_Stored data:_
┏━━

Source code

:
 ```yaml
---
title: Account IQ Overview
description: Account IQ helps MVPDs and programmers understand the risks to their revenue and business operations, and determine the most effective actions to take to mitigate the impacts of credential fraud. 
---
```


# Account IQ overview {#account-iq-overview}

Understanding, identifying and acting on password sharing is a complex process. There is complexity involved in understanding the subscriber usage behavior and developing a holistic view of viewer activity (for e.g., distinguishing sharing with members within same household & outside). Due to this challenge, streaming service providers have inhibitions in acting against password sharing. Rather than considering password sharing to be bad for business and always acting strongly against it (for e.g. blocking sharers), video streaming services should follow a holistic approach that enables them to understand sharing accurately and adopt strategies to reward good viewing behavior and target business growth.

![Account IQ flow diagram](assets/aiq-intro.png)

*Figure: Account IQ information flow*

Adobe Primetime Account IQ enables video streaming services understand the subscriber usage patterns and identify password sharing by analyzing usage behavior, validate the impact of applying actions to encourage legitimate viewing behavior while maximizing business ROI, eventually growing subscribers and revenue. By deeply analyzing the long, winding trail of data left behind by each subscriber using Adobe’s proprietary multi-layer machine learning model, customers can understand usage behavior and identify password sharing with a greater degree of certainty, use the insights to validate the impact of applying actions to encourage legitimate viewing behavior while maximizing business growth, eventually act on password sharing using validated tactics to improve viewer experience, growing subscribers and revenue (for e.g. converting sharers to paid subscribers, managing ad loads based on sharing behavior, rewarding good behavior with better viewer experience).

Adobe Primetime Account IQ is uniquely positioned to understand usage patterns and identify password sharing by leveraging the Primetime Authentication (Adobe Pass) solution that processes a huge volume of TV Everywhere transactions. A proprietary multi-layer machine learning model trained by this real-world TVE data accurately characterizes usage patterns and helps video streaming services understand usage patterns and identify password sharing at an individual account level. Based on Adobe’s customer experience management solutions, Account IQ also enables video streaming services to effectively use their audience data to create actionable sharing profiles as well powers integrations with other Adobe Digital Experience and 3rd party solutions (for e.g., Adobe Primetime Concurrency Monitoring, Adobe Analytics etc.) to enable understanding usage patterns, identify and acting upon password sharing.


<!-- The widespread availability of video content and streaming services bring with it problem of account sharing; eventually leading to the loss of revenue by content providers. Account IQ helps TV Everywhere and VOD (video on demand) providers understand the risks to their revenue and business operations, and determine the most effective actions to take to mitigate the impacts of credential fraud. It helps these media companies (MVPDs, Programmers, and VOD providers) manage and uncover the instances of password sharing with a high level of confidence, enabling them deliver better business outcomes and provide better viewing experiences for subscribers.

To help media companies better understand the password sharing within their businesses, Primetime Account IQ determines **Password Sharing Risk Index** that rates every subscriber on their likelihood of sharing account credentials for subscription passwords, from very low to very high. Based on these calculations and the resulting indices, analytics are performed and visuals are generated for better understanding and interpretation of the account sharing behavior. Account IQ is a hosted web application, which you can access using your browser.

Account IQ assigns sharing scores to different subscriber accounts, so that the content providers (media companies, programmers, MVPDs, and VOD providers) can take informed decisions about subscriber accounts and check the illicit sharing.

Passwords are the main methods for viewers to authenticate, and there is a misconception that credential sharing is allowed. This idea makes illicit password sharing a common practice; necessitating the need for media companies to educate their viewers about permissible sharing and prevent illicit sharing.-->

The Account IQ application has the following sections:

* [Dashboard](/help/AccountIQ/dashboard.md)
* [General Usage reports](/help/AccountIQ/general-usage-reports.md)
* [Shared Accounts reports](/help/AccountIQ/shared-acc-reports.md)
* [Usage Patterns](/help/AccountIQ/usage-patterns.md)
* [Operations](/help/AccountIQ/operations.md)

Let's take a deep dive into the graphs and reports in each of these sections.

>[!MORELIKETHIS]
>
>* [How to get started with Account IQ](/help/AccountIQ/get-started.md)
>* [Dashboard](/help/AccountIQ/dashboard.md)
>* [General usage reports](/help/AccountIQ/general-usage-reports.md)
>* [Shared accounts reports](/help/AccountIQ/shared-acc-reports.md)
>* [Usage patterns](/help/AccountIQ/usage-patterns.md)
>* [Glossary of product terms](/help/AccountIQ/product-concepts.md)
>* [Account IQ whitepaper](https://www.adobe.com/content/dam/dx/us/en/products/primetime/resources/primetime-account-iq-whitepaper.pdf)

┗━━

_WHAT TO PRODUCE:_
From the first line to the last, write out the data exactly.

_ANSWER TO THIS EXERCISE:_
Source code

:
 ```yaml
---
title: Account IQ Overview
description: Account IQ helps MVPDs and programmers understand the risks to their revenue and business operations, and determine the most effective actions to take to mitigate the impacts of credential fraud. 
---
```


# Account IQ overview {#account-iq-overview}

Understanding, identifying and acting on password sharing is a complex process. There is complexity involved in understanding the subscriber usage behavior and developing a holistic view of viewer activity (for e.g., distinguishing sharing with members within same household & outside). Due to this challenge, streaming service providers have inhibitions in acting against password sharing. Rather than considering password sharing to be bad for business and always acting strongly against it (for e.g. blocking sharers), video streaming services should follow a holistic approach that enables them to understand sharing accurately and adopt strategies to reward good viewing behavior and target business growth.

![Account IQ flow diagram](assets/aiq-intro.png)

*Figure: Account IQ information flow*

Adobe Primetime Account IQ enables video streaming services understand the subscriber usage patterns and identify password sharing by analyzing usage behavior, validate the impact of applying actions to encourage legitimate viewing behavior while maximizing business ROI, eventually growing subscribers and revenue. By deeply analyzing the long, winding trail of data left behind by each subscriber using Adobe’s proprietary multi-layer machine learning model, customers can understand usage behavior and identify password sharing with a greater degree of certainty, use the insights to validate the impact of applying actions to encourage legitimate viewing behavior while maximizing business growth, eventually act on password sharing using validated tactics to improve viewer experience, growing subscribers and revenue (for e.g. converting sharers to paid subscribers, managing ad loads based on sharing behavior, rewarding good behavior with better viewer experience).

Adobe Primetime Account IQ is uniquely positioned to understand usage patterns and identify password sharing by leveraging the Primetime Authentication (Adobe Pass) solution that processes a huge volume of TV Everywhere transactions. A proprietary multi-layer machine learning model trained by this real-world TVE data accurately characterizes usage patterns and helps video streaming services understand usage patterns and identify password sharing at an individual account level. Based on Adobe’s customer experience management solutions, Account IQ also enables video streaming services to effectively use their audience data to create actionable sharing profiles as well powers integrations with other Adobe Digital Experience and 3rd party solutions (for e.g., Adobe Primetime Concurrency Monitoring, Adobe Analytics etc.) to enable understanding usage patterns, identify and acting upon password sharing.


<!-- The widespread availability of video content and streaming services bring with it problem of account sharing; eventually leading to the loss of revenue by content providers. Account IQ helps TV Everywhere and VOD (video on demand) providers understand the risks to their revenue and business operations, and determine the most effective actions to take to mitigate the impacts of credential fraud. It helps these media companies (MVPDs, Programmers, and VOD providers) manage and uncover the instances of password sharing with a high level of confidence, enabling them deliver better business outcomes and provide better viewing experiences for subscribers.

To help media companies better understand the password sharing within their businesses, Primetime Account IQ determines **Password Sharing Risk Index** that rates every subscriber on their likelihood of sharing account credentials for subscription passwords, from very low to very high. Based on these calculations and the resulting indices, analytics are performed and visuals are generated for better understanding and interpretation of the account sharing behavior. Account IQ is a hosted web application, which you can access using your browser.

Account IQ assigns sharing scores to different subscriber accounts, so that the content providers (media companies, programmers, MVPDs, and VOD providers) can take informed decisions about subscriber accounts and check the illicit sharing.

Passwords are the main methods for viewers to authenticate, and there is a misconception that credential sharing is allowed. This idea makes illicit password sharing a common practice; necessitating the need for media companies to educate their viewers about permissible sharing and prevent illicit sharing.-->

The Account IQ application has the following sections:

* [Dashboard](/help/AccountIQ/dashboard.md)
* [General Usage reports](/help/AccountIQ/general-usage-reports.md)
* [Shared Accounts reports](/help/AccountIQ/shared-acc-reports.md)
* [Usage Patterns](/help/AccountIQ/usage-patterns.md)
* [Operations](/help/AccountIQ/operations.md)

Let's take a deep dive into the graphs and reports in each of these sections.

>[!MORELIKETHIS]
>
>* [How to get started with Account IQ](/help/AccountIQ/get-started.md)
>* [Dashboard](/help/AccountIQ/dashboard.md)
>* [General usage reports](/help/AccountIQ/general-usage-reports.md)
>* [Shared accounts reports](/help/AccountIQ/shared-acc-reports.md)
>* [Usage patterns](/help/AccountIQ/usage-patterns.md)
>* [Glossary of product terms](/help/AccountIQ/product-concepts.md)
>* [Account IQ whitepaper](https://www.adobe.com/content/dam/dx/us/en/products/primetime/resources/primetime-account-iq-whitepaper.pdf)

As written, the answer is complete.